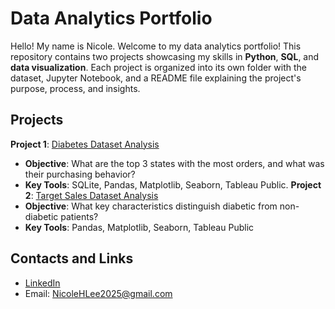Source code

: # Data Analytics Portfolio
Hello! My name is Nicole. Welcome to my data analytics portfolio!
This repository contains two projects showcasing my skills in **Python**, **SQL**, and **data visualization**. Each project is organized into its own folder with the dataset, Jupyter Notebook, and a README file explaining the project's purpose, process, and insights.
## Projects
**Project 1**: [Diabetes Dataset Analysis](https://github.com/nicolehlee/data-analytics-portfolio/project-1)
- **Objective**: What are the top 3 states with the most orders, and what was their purchasing behavior?
- **Key Tools**: SQLite, Pandas, Matplotlib, Seaborn, Tableau Public.
**Project 2**: [Target Sales Dataset Analysis](https://github.com/nicolehlee/data-analytics-portfolio/project-2)
- **Objective**: What key characteristics distinguish diabetic from non-diabetic patients?
- **Key Tools**: Pandas, Matplotlib, Seaborn, Tableau Public
## Contacts and Links
- [LinkedIn](https://www.linkedin.com/in/nicolehlee2025/)
- Email: NicoleHLee2025@gmail.com
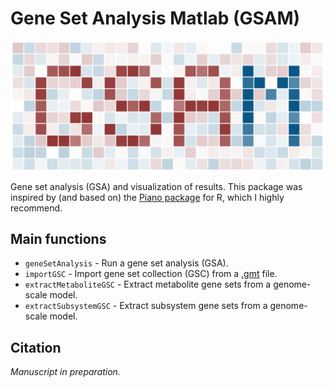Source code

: # Gene Set Analysis Matlab (GSAM)

![logo](img/logo.svg)

Gene set analysis (GSA) and visualization of results. This package was inspired by (and based on) the [Piano package](https://bioconductor.org/packages/release/bioc/html/piano.html) for R, which I highly recommend.

## Main functions

* `geneSetAnalysis` - Run a gene set analysis (GSA).
* `importGSC` - Import gene set collection (GSC) from a [.gmt](https://software.broadinstitute.org/cancer/software/gsea/wiki/index.php/Data_formats#GMT:_Gene_Matrix_Transposed_file_format_.28.2A.gmt.29) file.
* `extractMetaboliteGSC` - Extract metabolite gene sets from a genome-scale model.
* `extractSubsystemGSC` - Extract subsystem gene sets from a genome-scale model.


## Citation

_Manuscript in preparation._










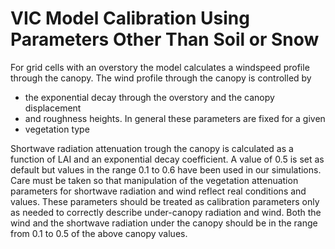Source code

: # VIC Model Calibration Using Parameters Other Than Soil or Snow

For grid cells with an overstory the model calculates a windspeed profile through the canopy. The wind profile through the canopy is controlled by

*   the exponential decay through the overstory and the canopy displacement
*   and roughness heights. In general these parameters are fixed for a given
*   vegetation type

Shortwave radiation attenuation trough the canopy is calculated as a function of LAI and an exponential decay coefficient. A value of 0.5 is set as default but values in the range 0.1 to 0.6 have been used in our simulations. Care must be taken so that manipulation of the vegetation attenuation parameters for shortwave radiation and wind reflect real conditions and values. These parameters should be treated as calibration parameters only as needed to correctly describe under-canopy radiation and wind. Both the wind and the shortwave radiation under the canopy should be in the range from 0.1 to 0.5 of the above canopy values.
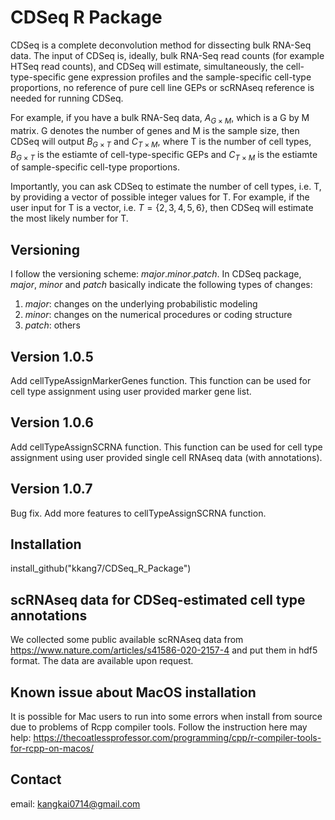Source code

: # CDSeq R Package
CDSeq is a complete deconvolution method for dissecting bulk RNA-Seq data. The input of CDSeq is, ideally, bulk RNA-Seq read counts (for example HTSeq read counts), and CDSeq will estimate, simultaneously, the cell-type-specific gene expression profiles and the sample-specific cell-type proportions, no reference of pure cell line GEPs or scRNAseq reference is needed for running CDSeq. 

For example, if you have a bulk RNA-Seq data, $A_{G\times M}$, which is a G by M matrix. G denotes the number of genes and M is the sample size, then CDSeq will output $B_{G\times T}$ and $C_{T\times M}$, where T is the number of cell types, $B_{G\times T}$ is the estiamte of cell-type-specific GEPs and $C_{T\times M}$ is the estiamte of sample-specific cell-type proportions. 

Importantly, you can ask CDSeq to estimate the number of cell types, i.e. T, by providing a vector of possible integer values for T. For example, if the user input for T is a vector, i.e. $T=\{2,3,4,5,6\}$, then CDSeq will estimate the most likely number for T.    

 
## Versioning 
I follow the versioning scheme: *major*.*minor*.*patch*. In CDSeq package, *major*, *minor* and *patch* basically indicate the following types of changes:
1. *major*: changes on the underlying probabilistic modeling 
2. *minor*: changes on the numerical procedures or coding structure
3. *patch*: others

## Version 1.0.5
Add cellTypeAssignMarkerGenes function. This function can be used for cell type assignment using user provided marker gene list.

## Version 1.0.6
Add cellTypeAssignSCRNA function. This function can be used for cell type assignment using user provided single cell RNAseq data (with annotations).

## Version 1.0.7
Bug fix. Add more features to cellTypeAssignSCRNA function.

## Installation

install_github("kkang7/CDSeq_R_Package")

## scRNAseq data for CDSeq-estimated cell type annotations
We collected some public available scRNAseq data from https://www.nature.com/articles/s41586-020-2157-4 and put them in hdf5 format. The data are available upon request. 

## Known issue about MacOS installation
It is possible for Mac users to run into some errors when install from source due to problems of Rcpp compiler tools. Follow the instruction here may help: https://thecoatlessprofessor.com/programming/cpp/r-compiler-tools-for-rcpp-on-macos/
 

## Contact 
email: kangkai0714@gmail.com
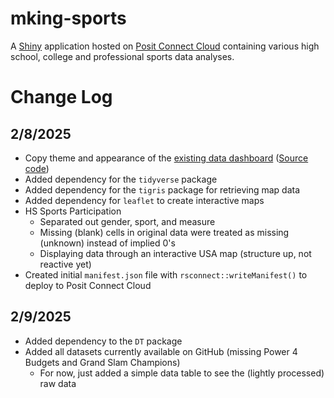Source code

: # mking-sports

A [Shiny](https://shiny.posit.co/) application hosted on [Posit Connect Cloud](https://connect.posit.cloud/) containing various high school, college and professional sports data analyses.

# Change Log

## 2/8/2025

* Copy theme and appearance of the [existing data dashboard](https://01949177-2ccc-ffe2-3233-5a7c0dade354.share.connect.posit.cloud/) ([Source code](https://github.com/centralstatz/mking-dashboard))
* Added dependency for the `tidyverse` package
* Added dependency for the `tigris` package for retrieving map data
* Added dependency for `leaflet` to create interactive maps
* HS Sports Participation
  + Separated out gender, sport, and measure
  + Missing (blank) cells in original data were treated as missing (unknown) instead of implied 0's
  + Displaying data through an interactive USA map (structure up, not reactive yet)
* Created initial `manifest.json` file with `rsconnect::writeManifest()` to deploy to Posit Connect Cloud

## 2/9/2025

* Added dependency to the `DT` package
* Added all datasets currently available on GitHub (missing Power 4 Budgets and Grand Slam Champions)
  + For now, just added a simple data table to see the (lightly processed) raw data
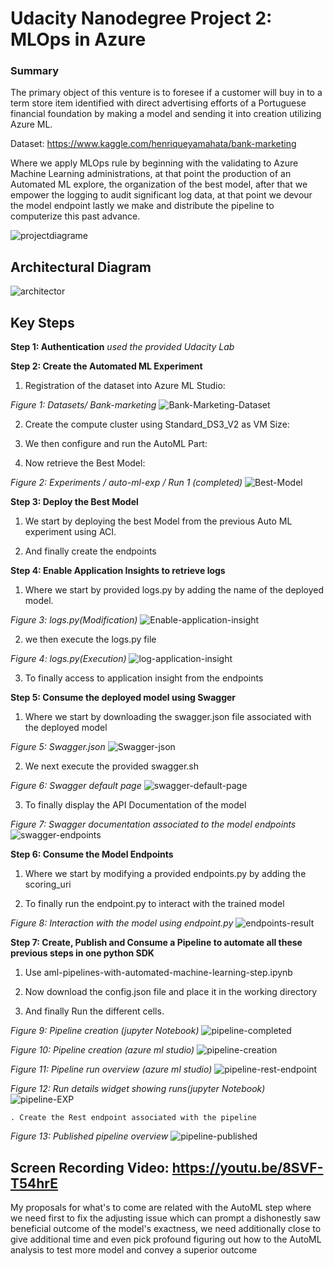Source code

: # Udacity Nanodegree Project 2: MLOps in Azure

### Summary


The primary object of this venture is to foresee if a customer will buy in to a term store item identified with direct advertising efforts of a Portuguese financial foundation by making a model and sending it into creation utilizing Azure ML.

Dataset: https://www.kaggle.com/henriqueyamahata/bank-marketing 

Where we apply MLOps rule by beginning with the validating to Azure Machine Learning administrations, at that point the production of an Automated ML explore, the organization of the best model, after that we empower the logging to audit significant log data, at that point we devour the model endpoint lastly we make and distribute the pipeline to computerize this past advance.

![projectdiagrame](Main-step-project.png "projectdiagrame")

## Architectural Diagram

![architector](architector.png "architecture")

## Key Steps

**Step 1: Authentication**  *used the provided Udacity Lab*

**Step 2: Create the Automated ML Experiment**

 1. Registration of the dataset into Azure ML Studio:
 
*Figure 1: Datasets/ Bank-marketing*
![Bank-Marketing-Dataset](Bank-Marketing-Dataset.png "Bank Marketing Dataset")

 2. Create the compute cluster using Standard_DS3_V2 as VM Size:

 3. We then configure and run the AutoML Part:

 4. Now retrieve the Best Model:
 
*Figure 2: Experiments / auto-ml-exp / Run 1 (completed)*
![Best-Model](best-model.PNG "Best-Model")

**Step 3: Deploy the Best Model**

 1. We start by deploying the best Model from the previous Auto ML experiment using ACI.

 2. And finally create the endpoints 
 
**Step 4: Enable Application Insights to retrieve logs**

 1. Where we start by provided logs.py by adding the name of the deployed model. 
 
*Figure 3: logs.py(Modification)*
 ![Enable-application-insight](application-insight-enabled.PNG "Enable-application-insight")
 
  2. we then execute the logs.py file 
  
*Figure 4: logs.py(Execution)*
  ![log-application-insight](logspy-running.PNG "log-application-insight")
  
  3. To finally access to application insight  from the endpoints 
 
 
 **Step 5: Consume the deployed model using Swagger**
 
  1. Where we start by downloading the swagger.json file associated with the deployed model
  
 *Figure 5: Swagger.json*
   ![Swagger-json](my-model-running-on-swagger.PNG "Swagger-json")
   
  2. We next execute the provided swagger.sh 
  
 *Figure 6: Swagger default page*
   ![swagger-default-page](swagger-running-on-localhost.PNG "swagger-default-page.PNG")
   
  3. To finally display the API Documentation of the model 
  
 *Figure 7: Swagger documentation associated to the model endpoints*
   ![swagger-endpoints](swagger-payload.PNG "swagger-endpoints")
   
 **Step 6: Consume the Model Endpoints**
 
  1. Where we start by modifying a provided endpoints.py by adding the scoring_uri 
     
  2. To finally run the endpoint.py to interact with the trained model
  
 *Figure 8: Interaction with the model using endpoint.py*
   ![endpoints-result](endpointpy-runs.PNG "endpoints-result")
   
   **Step 7: Create, Publish and Consume a Pipeline to automate all these previous steps in one python SDK**

  1. Use aml-pipelines-with-automated-machine-learning-step.ipynb 
  
  2. Now download the config.json file and place it in the working directory
  
  3. And finally Run the different cells.
 
  *Figure 9: Pipeline creation (jupyter Notebook)*
  ![pipeline-completed](pipeline-completed.PNG "pipeline-completed")
  
  *Figure 10: Pipeline creation (azure ml studio)*
  ![pipeline-creation](pipeline-created.PNG "pipeline-creation")
  
  *Figure 11: Pipeline run overview (azure ml studio)*
  ![pipeline-rest-endpoint](scheduled-run.PNG "pipeline-rest-endpoint")
  
   *Figure 12: Run details widget showing runs(jupyter Notebook)*
  ![pipeline-EXP](run-details-widget-showing-runs.PNG "pipeline-EXP")
  
    . Create the Rest endpoint associated with the pipeline
    
   *Figure 13: Published pipeline overview*
 ![pipeline-published](active-publishes-pipeline.PNG " pipeline-publishe")
  
  

## Screen Recording Video: https://youtu.be/8SVF-T54hrE

My proposals for what's to come are related with the AutoML step where we need first to fix the adjusting issue which can prompt a dishonestly saw beneficial outcome of the model's exactness, we need additionally close to give additional time and even pick profound figuring out how to the AutoML analysis to test more model and convey a superior outcome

WHAT IS REQUIRED >> Go through the records line by line and count those containing the string "details". Give only the total.

WRITTEN REPLY >> 2